Un nuage chargé de douleur et de regrets qui enfantera une tempête de circonstance et des rafales hautement symboliques. Cet ouragan se veut ainsi le reflet du bouleversement émotionnel éprouvé par Antoine ; une échappée divine (son « Deux Ex Machina »), un miracle pervers, une perturbation à la lisière du fantastique qui cache derrière elle le poids des remords et une détonation bien plus conséquente encore. Fallait-il peut-être se rappeler les leçons d’un Edward G. Robinson dans La Femme au Portrait ? Car à chaque acte, sa conséquence : de l’enchaînement cruel de la première partie où l’innocence s’assassine, le film s’enfonce ensuite dans une mécanique inéluctable, celle des remords liés à ce crime intériorisé. Puisque TROIS JOURS ET UNE VIE pose un cas de conscience, une question de mise à l’épreuve du tourment face au temps : comment (sur)vivre en se sachant meurtrier par accident ? C’est en étalant son récit sur une vaste période que TROIS JOURS ET UNE VIE y trouve une résonance fatale. Car personne ne peut échapper à ses actes et rien ni personne n’est innocent.

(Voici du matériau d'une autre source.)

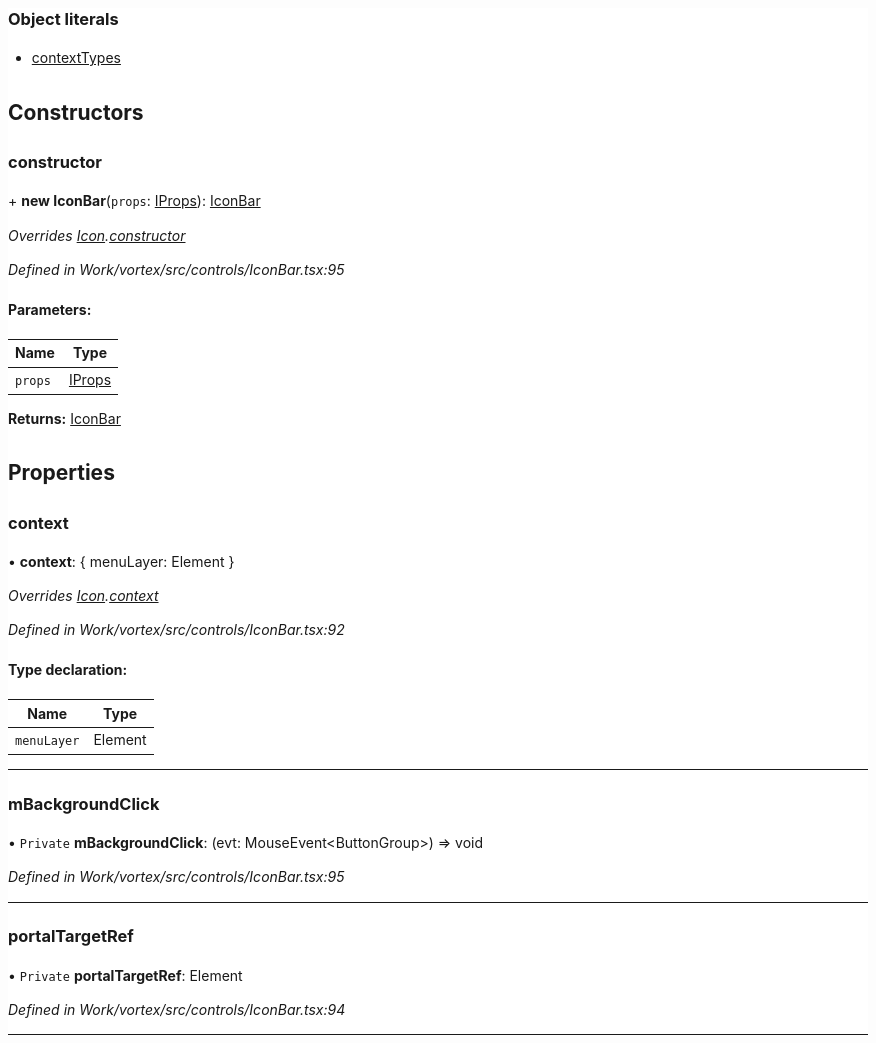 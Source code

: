 ### Object literals

* [contextTypes](iconbar.md#contexttypes)

## Constructors

### constructor

\+ **new IconBar**(`props`: [IProps](../globals.md#iprops)): [IconBar](iconbar.md)

*Overrides [Icon](icon.md).[constructor](icon.md#constructor)*

*Defined in Work/vortex/src/controls/IconBar.tsx:95*

#### Parameters:

Name | Type |
------ | ------ |
`props` | [IProps](../globals.md#iprops) |

**Returns:** [IconBar](iconbar.md)

## Properties

### context

•  **context**: { menuLayer: Element  }

*Overrides [Icon](icon.md).[context](icon.md#context)*

*Defined in Work/vortex/src/controls/IconBar.tsx:92*

#### Type declaration:

Name | Type |
------ | ------ |
`menuLayer` | Element |

___

### mBackgroundClick

• `Private` **mBackgroundClick**: (evt: MouseEvent\<ButtonGroup>) => void

*Defined in Work/vortex/src/controls/IconBar.tsx:95*

___

### portalTargetRef

• `Private` **portalTargetRef**: Element

*Defined in Work/vortex/src/controls/IconBar.tsx:94*

___
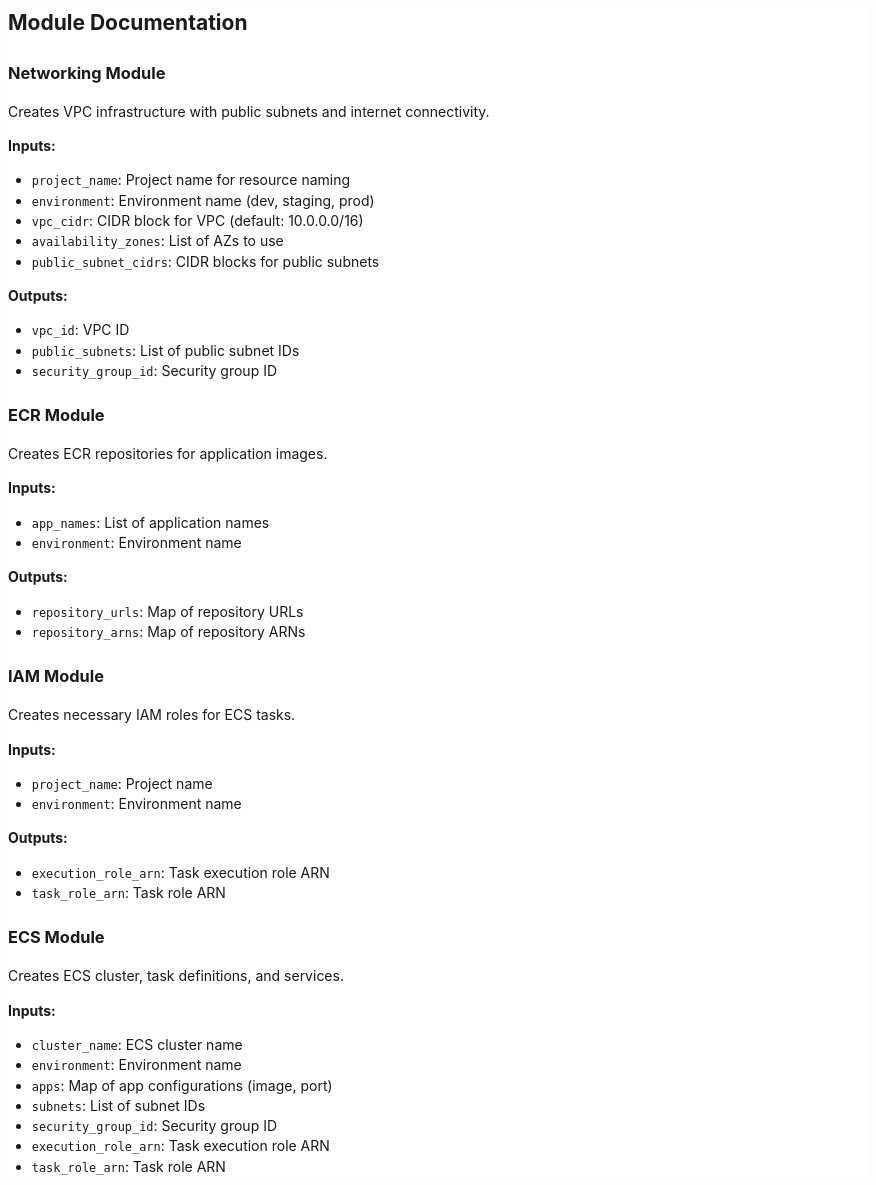 ## Module Documentation

### Networking Module

Creates VPC infrastructure with public subnets and internet connectivity.

**Inputs:**
- `project_name`: Project name for resource naming
- `environment`: Environment name (dev, staging, prod)
- `vpc_cidr`: CIDR block for VPC (default: 10.0.0.0/16)
- `availability_zones`: List of AZs to use
- `public_subnet_cidrs`: CIDR blocks for public subnets

**Outputs:**
- `vpc_id`: VPC ID
- `public_subnets`: List of public subnet IDs
- `security_group_id`: Security group ID

### ECR Module

Creates ECR repositories for application images.

**Inputs:**
- `app_names`: List of application names
- `environment`: Environment name

**Outputs:**
- `repository_urls`: Map of repository URLs
- `repository_arns`: Map of repository ARNs

### IAM Module

Creates necessary IAM roles for ECS tasks.

**Inputs:**
- `project_name`: Project name
- `environment`: Environment name

**Outputs:**
- `execution_role_arn`: Task execution role ARN
- `task_role_arn`: Task role ARN

### ECS Module

Creates ECS cluster, task definitions, and services.

**Inputs:**
- `cluster_name`: ECS cluster name
- `environment`: Environment name
- `apps`: Map of app configurations (image, port)
- `subnets`: List of subnet IDs
- `security_group_id`: Security group ID
- `execution_role_arn`: Task execution role ARN
- `task_role_arn`: Task role ARN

Fresque sur la culpabilité et le refoulement, TROIS JOURS ET UNE VIE trace avant tout une psychologie de l’homicide : étude d'un microcosme autant que celle d’une conscience tourmentée, le film de Nicolas Boukhrief se rapproche en effet des œuvres de Duvivier ou Decoin, de Clouzot ou Chabrol et fait écho à un certain cinéma français « classique » dans une sorte de rencontre atmosphérique entre Le Boucher et Le Corbeau. Sans en approcher pour autant la maestria de ses pairs, Boukhrief compose une œuvre forte où tout passe par l’observation d’un collectif de personnages et par un jeu de rumeurs, de faux semblants et de mensonges.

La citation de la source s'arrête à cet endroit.